## [TASK]
In the entries below, find the line with "62.50 | 75.0" and the line with "## Contribution Stats". Return those two lines and all lines between them, exactly.

** Opening MATERIAL FOR THE TASK block **

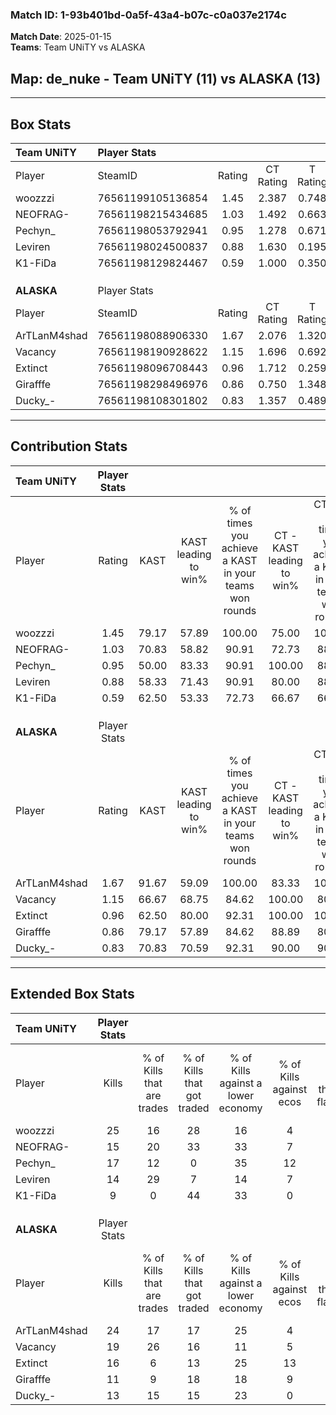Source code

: ### Match ID: 1-93b401bd-0a5f-43a4-b07c-c0a037e2174c  
**Match Date**: 2025-01-15  
**Teams**: Team UNiTY vs ALASKA  

## **Map**: de_nuke - Team UNiTY (11) vs ALASKA (13)  
---  

## Box Stats  

| **Team UNiTY** | Player Stats      |        |           |          |       |      |       |         |        |      |     |
| :- | :- | :-: | :-: | :-: | :-: | :-: | :-: | :-: | :-: | :-: | :-: |
| Player         | SteamID           | Rating | CT Rating | T Rating | KAST  | ADR  | Kills | Assists | Deaths | K/D  | HS% |
| woozzzi        | 76561199105136854 |  1.45  |   2.387   |  0.748   | 79.17 | 99.3 |  25   |    3    |   19   | 1.32 | 12  |
| NEOFRAG-       | 76561198215434685 |  1.03  |   1.492   |  0.663   | 70.83 | 82.1 |  15   |    7    |   17   | 0.88 | 73  |
| Pechyn_        | 76561198053792941 |  0.95  |   1.278   |  0.671   | 50.00 | 73.4 |  17   |    2    |   15   | 1.13 | 52  |
| Leviren        | 76561198024500837 |  0.88  |   1.630   |  0.195   | 58.33 | 59.5 |  14   |    1    |   14   | 1.00 | 71  |
| K1-FiDa        | 76561198129824467 |  0.59  |   1.000   |  0.350   | 62.50 | 44.8 |   9   |    2    |   18   | 0.50 | 55  |
|                |                   |        |           |          |       |      |       |         |        |      |     |
|                |                   |        |           |          |       |      |       |         |        |      |     |
|                |                   |        |           |          |       |      |       |         |        |      |     |
| **ALASKA**     | Player Stats      |        |           |          |       |      |       |         |        |      |     |
| Player         | SteamID           | Rating | CT Rating | T Rating | KAST  | ADR  | Kills | Assists | Deaths | K/D  | HS% |
| ArTLanM4shad   | 76561198088906330 |  1.67  |   2.076   |  1.320   | 91.67 | 98.4 |  24   |    2    |   11   | 2.18 | 54  |
| Vacancy        | 76561198190928622 |  1.15  |   1.696   |  0.692   | 66.67 | 73.8 |  19   |    3    |   15   | 1.27 | 68  |
| Extinct        | 76561198096708443 |  0.96  |   1.712   |  0.259   | 62.50 | 75.0 |  16   |    7    |   18   | 0.89 | 75  |
| Girafffe       | 76561198298496976 |  0.86  |   0.750   |  1.348   | 79.17 | 66.5 |  11   |    9    |   19   | 0.58 | 54  |
| Ducky_-        | 76561198108301802 |  0.83  |   1.357   |  0.489   | 70.83 | 46.3 |  13   |    4    |   17   | 0.76 | 61  |
---  

## Contribution Stats  

| **Team UNiTY** | Player Stats |       |                      |                                                        |                           |                                                             |                          |                                                            |
| :- | :-: | :-: | :-: | :-: | :-: | :-: | :-: | :-: |
| Player         |    Rating    | KAST  | KAST leading to win% | % of times you achieve a KAST in your teams won rounds | CT - KAST leading to win% | CT - % of times you achieve a KAST in your teams won rounds | T - KAST leading to win% | T - % of times you achieve a KAST in your teams won rounds |
| woozzzi        |     1.45     | 79.17 |        57.89         |                         100.00                         |           75.00           |                           100.00                            |          28.57           |                           100.00                           |
| NEOFRAG-       |     1.03     | 70.83 |        58.82         |                         90.91                          |           72.73           |                            88.89                            |          33.33           |                           100.00                           |
| Pechyn_        |     0.95     | 50.00 |        83.33         |                         90.91                          |          100.00           |                            88.89                            |          50.00           |                           100.00                           |
| Leviren        |     0.88     | 58.33 |        71.43         |                         90.91                          |           80.00           |                            88.89                            |          50.00           |                           100.00                           |
| K1-FiDa        |     0.59     | 62.50 |        53.33         |                         72.73                          |           66.67           |                            66.67                            |          33.33           |                           100.00                           |
|                |              |       |                      |                                                        |                           |                                                             |                          |                                                            |
|                |              |       |                      |                                                        |                           |                                                             |                          |                                                            |
|                |              |       |                      |                                                        |                           |                                                             |                          |                                                            |
| **ALASKA**     | Player Stats |       |                      |                                                        |                           |                                                             |                          |                                                            |
| Player         |    Rating    | KAST  | KAST leading to win% | % of times you achieve a KAST in your teams won rounds | CT - KAST leading to win% | CT - % of times you achieve a KAST in your teams won rounds | T - KAST leading to win% | T - % of times you achieve a KAST in your teams won rounds |
| ArTLanM4shad   |     1.67     | 91.67 |        59.09         |                         100.00                         |           83.33           |                           100.00                            |          30.00           |                           100.00                           |
| Vacancy        |     1.15     | 66.67 |        68.75         |                         84.62                          |          100.00           |                            80.00                            |          37.50           |                           100.00                           |
| Extinct        |     0.96     | 62.50 |        80.00         |                         92.31                          |          100.00           |                           100.00                            |          40.00           |                           66.67                            |
| Girafffe       |     0.86     | 79.17 |        57.89         |                         84.62                          |           88.89           |                            80.00                            |          30.00           |                           100.00                           |
| Ducky_-        |     0.83     | 70.83 |        70.59         |                         92.31                          |           90.00           |                            90.00                            |          42.86           |                           100.00                           |
---  

## Extended Box Stats  

| **Team UNiTY** | Player Stats |                            |                            |                                    |                         |                              |                                 |        |                             |                                     |                          |                               |                            |
| :- | :-: | :-: | :-: | :-: | :-: | :-: | :-: | :-: | :-: | :-: | :-: | :-: | :-: |
| Player         |    Kills     | % of Kills that are trades | % of Kills that got traded | % of Kills against a lower economy | % of Kills against ecos | % of Kills that are flawless | % of Kills that are close duels | Deaths | % of Deaths that get traded | % of Deaths against a lower economy | % of Deaths against ecos | % of Deaths that are flawless | % of Deaths that are close |
| woozzzi        |      25      |             16             |             28             |                 16                 |            4            |              60              |                4                |   19   |             26              |                 11                  |            5             |              79               |             5              |
| NEOFRAG-       |      15      |             20             |             33             |                 33                 |            7            |              80              |                0                |   17   |             12              |                 12                  |            6             |              59               |             0              |
| Pechyn_        |      17      |             12             |             0              |                 35                 |           12            |              71              |                6                |   15   |              7              |                  0                  |            0             |              53               |             7              |
| Leviren        |      14      |             29             |             7              |                 14                 |            7            |              50              |                0                |   14   |             14              |                  7                  |            0             |              93               |             0              |
| K1-FiDa        |      9       |             0              |             44             |                 33                 |            0            |              67              |                0                |   18   |             17              |                  6                  |            0             |              72               |             6              |
|                |              |                            |                            |                                    |                         |                              |                                 |        |                             |                                     |                          |                               |                            |
|                |              |                            |                            |                                    |                         |                              |                                 |        |                             |                                     |                          |                               |                            |
|                |              |                            |                            |                                    |                         |                              |                                 |        |                             |                                     |                          |                               |                            |
| **ALASKA**     | Player Stats |                            |                            |                                    |                         |                              |                                 |        |                             |                                     |                          |                               |                            |
| Player         |    Kills     | % of Kills that are trades | % of Kills that got traded | % of Kills against a lower economy | % of Kills against ecos | % of Kills that are flawless | % of Kills that are close duels | Deaths | % of Deaths that get traded | % of Deaths against a lower economy | % of Deaths against ecos | % of Deaths that are flawless | % of Deaths that are close |
| ArTLanM4shad   |      24      |             17             |             17             |                 25                 |            4            |              54              |                4                |   11   |             18              |                  9                  |            0             |              45               |             9              |
| Vacancy        |      19      |             26             |             16             |                 11                 |            5            |              79              |                5                |   15   |             13              |                 13                  |            0             |              67               |             0              |
| Extinct        |      16      |             6              |             13             |                 25                 |           13            |              69              |                0                |   18   |              6              |                  6                  |            0             |              72               |             6              |
| Girafffe       |      11      |             9              |             18             |                 18                 |            9            |              82              |                0                |   19   |             42              |                 11                  |            0             |              74               |             0              |
| Ducky_-        |      13      |             15             |             15             |                 23                 |            0            |              69              |                8                |   17   |             24              |                  6                  |            0             |              59               |             0              |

** Closing MATERIAL FOR THE TASK block **

## [EXPECTED ANSWER]
| Extinct        | 76561198096708443 |  0.96  |   1.712   |  0.259   | 62.50 | 75.0 |  16   |    7    |   18   | 0.89 | 75  |
| Girafffe       | 76561198298496976 |  0.86  |   0.750   |  1.348   | 79.17 | 66.5 |  11   |    9    |   19   | 0.58 | 54  |
| Ducky_-        | 76561198108301802 |  0.83  |   1.357   |  0.489   | 70.83 | 46.3 |  13   |    4    |   17   | 0.76 | 61  |
---  

## Contribution Stats  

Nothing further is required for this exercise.